HAVE you ever spent £840 on a roll of wallpaper? Come to think of it, have you ever spent £840 redecorati­ng a room? Not, me. Over the forthcomin­g bank holiday – yes, thinking ahead – my children’s bedrooms will be given not just a lick of paint, but a complete makeover. And I can guarantee our budget is closer to £84 than the £30,000 that a certain Downing Street resident gets.

The only thing we agree on is not from John Lewis: that’s because I’m never knowingly overpriced.

Married man that I am, the only strippers I want to see are the ones that take the wallpaper off the wall.

And ancient man that I am, I’ve been there, done that and got the T-shirt – for decorating, that is.

There are lingering childhood memories of wrestling with the scraper, the smell of soggy wallpaper is still right up my nostrils while my fingertips bristle with the goo. It might be some *cough* 40-odd years ago, but that woodchip sticks around.

The satisfying moment was when all the peelings went into the black rubbish bags ready for the binmen to take away to the rubbish dump in the sky.

Thankfully, gone are the days when it would be elbow grease and hot water, it’s now possible to hire a top-notch gizmo that will take all the aggro out of the task, so it’ll be in situ from Saturday morning.

While Del Boy kept promising his family that this time next year they’ll be millionair­es, my family are being promised that this time on Bank Holiday Monday we’ll be throwing up the lining paper.

Not fancy pants gold plated patterns on red paper that match the sofa for us, so the seats won’t be in their very own Where’s Wally? contest.
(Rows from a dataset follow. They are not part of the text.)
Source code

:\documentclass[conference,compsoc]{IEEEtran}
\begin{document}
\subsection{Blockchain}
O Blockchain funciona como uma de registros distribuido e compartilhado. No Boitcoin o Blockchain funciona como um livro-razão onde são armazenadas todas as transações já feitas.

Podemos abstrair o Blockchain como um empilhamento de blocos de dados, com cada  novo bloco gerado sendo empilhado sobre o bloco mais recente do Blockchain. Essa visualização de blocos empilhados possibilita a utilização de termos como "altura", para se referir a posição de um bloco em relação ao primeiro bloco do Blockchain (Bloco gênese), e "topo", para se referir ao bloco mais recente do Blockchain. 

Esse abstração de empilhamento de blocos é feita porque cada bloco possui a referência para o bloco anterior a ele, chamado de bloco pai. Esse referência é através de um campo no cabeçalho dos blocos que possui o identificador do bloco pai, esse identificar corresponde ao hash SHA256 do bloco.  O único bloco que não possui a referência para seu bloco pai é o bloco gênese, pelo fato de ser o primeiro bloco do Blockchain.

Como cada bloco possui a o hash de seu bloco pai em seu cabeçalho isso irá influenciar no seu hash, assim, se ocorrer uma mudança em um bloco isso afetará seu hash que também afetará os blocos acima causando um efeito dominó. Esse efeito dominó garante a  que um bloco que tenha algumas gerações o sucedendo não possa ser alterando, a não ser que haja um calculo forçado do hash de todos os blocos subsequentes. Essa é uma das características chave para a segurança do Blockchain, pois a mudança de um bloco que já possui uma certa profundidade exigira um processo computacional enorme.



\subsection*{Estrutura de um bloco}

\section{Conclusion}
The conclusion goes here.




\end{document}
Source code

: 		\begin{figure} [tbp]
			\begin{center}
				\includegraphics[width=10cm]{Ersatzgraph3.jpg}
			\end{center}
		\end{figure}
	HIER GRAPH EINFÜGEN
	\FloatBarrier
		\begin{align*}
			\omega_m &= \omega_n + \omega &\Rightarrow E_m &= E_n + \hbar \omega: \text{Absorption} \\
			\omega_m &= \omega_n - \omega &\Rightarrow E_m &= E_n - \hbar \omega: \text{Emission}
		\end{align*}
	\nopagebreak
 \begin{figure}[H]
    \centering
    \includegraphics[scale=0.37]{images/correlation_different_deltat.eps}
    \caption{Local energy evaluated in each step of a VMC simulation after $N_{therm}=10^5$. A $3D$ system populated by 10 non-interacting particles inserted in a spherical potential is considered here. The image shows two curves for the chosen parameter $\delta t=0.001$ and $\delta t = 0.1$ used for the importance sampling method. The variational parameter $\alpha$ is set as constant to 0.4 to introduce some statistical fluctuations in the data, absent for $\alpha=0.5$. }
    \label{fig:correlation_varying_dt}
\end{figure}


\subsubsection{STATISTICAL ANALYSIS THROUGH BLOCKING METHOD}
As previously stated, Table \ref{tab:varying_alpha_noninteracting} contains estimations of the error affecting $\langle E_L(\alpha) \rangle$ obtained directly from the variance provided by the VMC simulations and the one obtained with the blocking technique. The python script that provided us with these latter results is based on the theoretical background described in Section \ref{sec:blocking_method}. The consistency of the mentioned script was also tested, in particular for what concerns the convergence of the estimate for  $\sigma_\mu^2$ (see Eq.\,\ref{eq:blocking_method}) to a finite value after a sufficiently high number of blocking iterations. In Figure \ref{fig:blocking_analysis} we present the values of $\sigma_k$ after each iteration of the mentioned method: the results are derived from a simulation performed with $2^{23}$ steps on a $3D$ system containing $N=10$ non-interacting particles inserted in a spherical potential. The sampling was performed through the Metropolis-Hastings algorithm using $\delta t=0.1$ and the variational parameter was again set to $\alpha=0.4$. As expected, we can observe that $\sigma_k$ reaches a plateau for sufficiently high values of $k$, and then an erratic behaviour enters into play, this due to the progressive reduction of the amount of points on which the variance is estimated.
Nope, just some good old fashioned lining paper. Like that loo roll endorsed by puppies, it’s long and very strong, but thankfully not all that soft. In fact, it’s more like that tracing paper that sufficed when some of us were very, very young. It was an issue always raised at school council meetings as our young derrieres deserved some pampering. Well, something that wasn’t like razor blades at least. Some things weren’t better in the olden days.

Lining paper appeals as it’s also cheap, covers a magnitude of sins and leaves a literal blank canvas to play with.

I could, for example, get some red and gold paint and recreate that fancy pants wallpaper, all for a fraction of the cost. Wilkos has a can on offer at £6 right now, clearly it’s a colour and not 24 carats.

When it’s dry, Tuesday will be spent slap-dashing some paint on to the walls.

Paint is, as anyone knows, an interestin­g game. The colours rarely match the name.

One incarnatio­n of my study saw the walls plastered in Custard Cream. No really. Sadly it looked nothing like the pale yellow of the finest biscuit known to mankind, instead it was more of a comfy orange, if there’s such a thing.

I’m sadly old enough to remember when white paint stopped being white paint. Instead it was white with a hint of red, white or blue.

Then it got given new names: James White, skimmed milk white, and salt. And yes, all of those are real.

Even that isn’t enough these days.

The whole vintage chic movement means that there’s an abundance of colours with weird monikers: salon drab, mole’s breath and dead salmon for example.

I’m a simple man, with simple tastes. Magnolia it is then.

As long as it’s all done before the carpets arrive on the Thursday, everything will be okay.

Well, until the children decide they want it all done again.